Debriefing Development Teams: 11 Best Practices and Tips I borrowed from an article

I am honouring the order of the tips listed in the article, I am also going to use the word debrief in the title as per the article although I see them more as feedback sessions.

1. Debriefs should be diagnostic and either be recurring or after a critical incident

Feedback from these debriefs should be diagnostic, it should focus on looking at the actual things that happened. This could be something like committing back code, pushing code without test cases, etc.

If regular feedback is something you think the team would enjoy this should be recurring and a date in everyone’s calendar.

If after a critical incident (in the journals case this would be someone dying, in our case lets say it is some unscheduled downtime!) this should be done soon after the incident, see point 10.

2. You need a supportive Learning Environment for these debriefs

Feedback to share with your team, especially after something has went wrong needs to be done within the context of self and team improvement and not as something accusatory.

The premise should always be one of continual improvement, not calling out mistakes for the sake of it.

Instead of telling someone off for not writing a test that would have caught an issue in production, you would observe what has happened and offer up suggestions on how the person could test in the future, sharing resources were appropriate.

3. Team leaders need to be educated on how to do debriefs

The people leading these feedback sessions need to dedicate some time into learning the best ways to conduct themselves. If they go into something like this unprepared for what they want out of it no one will benefit.

4. Team members should always feel comfortable

This echoes point 2, at all times members of the team should feel comfortable. The culture needs to be right in order for these feedback sessions to be effective.

5. Focus on a handful of specific issues per debrief

A feedback session should focus on one or two specific issues. These should be issues that were observed (lack of tests, pushing without peer sign-off, etc).

The sessions should not be seen as a free-for-all to talk about anything and everything related to the project.
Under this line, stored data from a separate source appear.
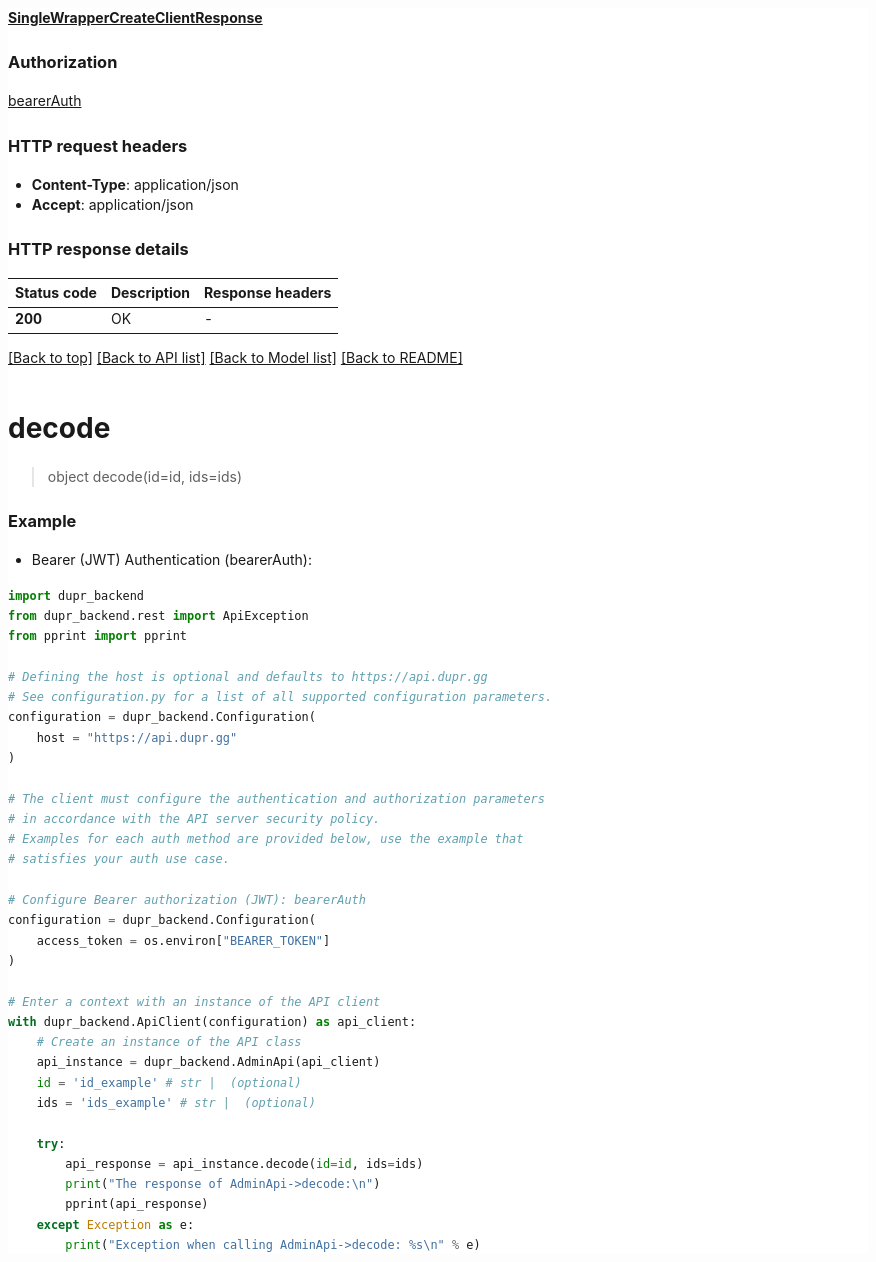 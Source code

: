 [**SingleWrapperCreateClientResponse**](SingleWrapperCreateClientResponse.md)

### Authorization

[bearerAuth](../README.md#bearerAuth)

### HTTP request headers

 - **Content-Type**: application/json
 - **Accept**: application/json

### HTTP response details

| Status code | Description | Response headers |
|-------------|-------------|------------------|
**200** | OK |  -  |

[[Back to top]](#) [[Back to API list]](../README.md#documentation-for-api-endpoints) [[Back to Model list]](../README.md#documentation-for-models) [[Back to README]](../README.md)

# **decode**
> object decode(id=id, ids=ids)

### Example

* Bearer (JWT) Authentication (bearerAuth):

```python
import dupr_backend
from dupr_backend.rest import ApiException
from pprint import pprint

# Defining the host is optional and defaults to https://api.dupr.gg
# See configuration.py for a list of all supported configuration parameters.
configuration = dupr_backend.Configuration(
    host = "https://api.dupr.gg"
)

# The client must configure the authentication and authorization parameters
# in accordance with the API server security policy.
# Examples for each auth method are provided below, use the example that
# satisfies your auth use case.

# Configure Bearer authorization (JWT): bearerAuth
configuration = dupr_backend.Configuration(
    access_token = os.environ["BEARER_TOKEN"]
)

# Enter a context with an instance of the API client
with dupr_backend.ApiClient(configuration) as api_client:
    # Create an instance of the API class
    api_instance = dupr_backend.AdminApi(api_client)
    id = 'id_example' # str |  (optional)
    ids = 'ids_example' # str |  (optional)

    try:
        api_response = api_instance.decode(id=id, ids=ids)
        print("The response of AdminApi->decode:\n")
        pprint(api_response)
    except Exception as e:
        print("Exception when calling AdminApi->decode: %s\n" % e)
```
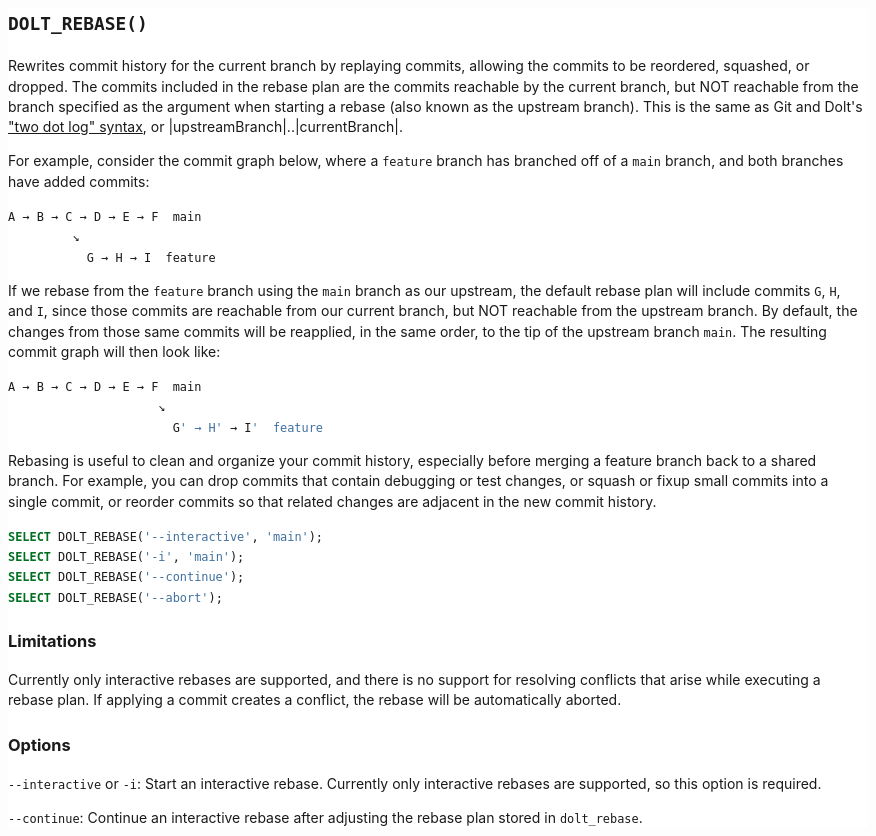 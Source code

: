 ## `DOLT_REBASE()`

Rewrites commit history for the current branch by replaying commits, allowing the commits to be reordered, squashed, or dropped. The commits included in the rebase plan are the commits reachable by the current branch, but NOT reachable from the branch specified as the argument when starting a rebase (also known as the upstream branch). This is the same as Git and Dolt's ["two dot log" syntax](https://www.dolthub.com/blog/2022-11-11-two-and-three-dot-diff-and-log/#two-dot-log), or |upstreamBranch|..|currentBranch|.

For example, consider the commit graph below, where a `feature` branch has branched off of a `main` branch, and both branches have added commits:

```sql
A → B → C → D → E → F  main
         ↘
           G → H → I  feature
```

If we rebase from the `feature` branch using the `main` branch as our upstream, the default rebase plan will include commits `G`, `H`, and `I`, since those commits are reachable from our current branch, but NOT reachable from the upstream branch. By default, the changes from those same commits will be reapplied, in the same order, to the tip of the upstream branch `main`. The resulting commit graph will then look like:

```sql
A → B → C → D → E → F  main
                     ↘
                       G' → H' → I'  feature
```

Rebasing is useful to clean and organize your commit history, especially before merging a feature branch back to a shared branch. For example, you can drop commits that contain debugging or test changes, or squash or fixup small commits into a single commit, or reorder commits so that related changes are adjacent in the new commit history.

```sql
SELECT DOLT_REBASE('--interactive', 'main');
SELECT DOLT_REBASE('-i', 'main');
SELECT DOLT_REBASE('--continue');
SELECT DOLT_REBASE('--abort');
```

### Limitations

Currently only interactive rebases are supported, and there is no support for resolving conflicts that arise while executing a rebase plan. If applying a commit creates a conflict, the rebase will be automatically aborted.

### Options

`--interactive` or `-i`: Start an interactive rebase. Currently only interactive rebases are supported, so this option is required.

`--continue`: Continue an interactive rebase after adjusting the rebase plan stored in `dolt_rebase`.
6. Specific interactions should be called out

These feedback sessions will not produce useful results unless specific things that actually happened get called out. Dealing in generalities do not help people.

7. Specific support feedback should be given

Like the fact that specific interactions should be called out, specific support feedback should be given.

This means that you shouldn’t tell someone to “learn rspec” you should point someone in the direction of a specific article that would address the exact problem they faced.

8. Outcome feedback is less important than process feedback

I think this is the most important point.

Outcome feedback is feedback on what actually happened (the site went down because of a syntax error that crept into production code).

Process feedback is feedback on the process that led to the outcome (the test suite wasn’t updated to reflect the new functionality that was built, so certain parts of the code were not executed).

Outcome feedback can be important to illustrate a point, but the real learning in any feedback session can be found in looking at what processes were or were not followed.

Changing a process is a harder undertaking but is more sustainable and helps a greater amount of people.

9. Know when to do individual feedback verses group feedback

Sometimes there is something that will benefit the entire team, sometimes one person who should know better did something stupid.

In the case of one person doing something they shouldn’t have it might not be the best idea to give this feedback in a group setting, as per points 2 and 4 it goes against the session being supportive and comfortable.

10. Short times between the event and feedback

If the feedback meetings are a result of a critical event, for example downtime then the time between the thing happening and the meeting should be as short as possible.

Whilst version control commits will stay about forever, memories fade and specific things said or done will become hazy.

11. Record conclusions made and goals set

In order for something like a feedback meeting to have lasting value there needs to be a record of goals set and conclusions made, this holds people accountable and makes sure that people are improving.

The conclusions will also help if management want to ask why the site was down or why a certain project was delivered with bugs.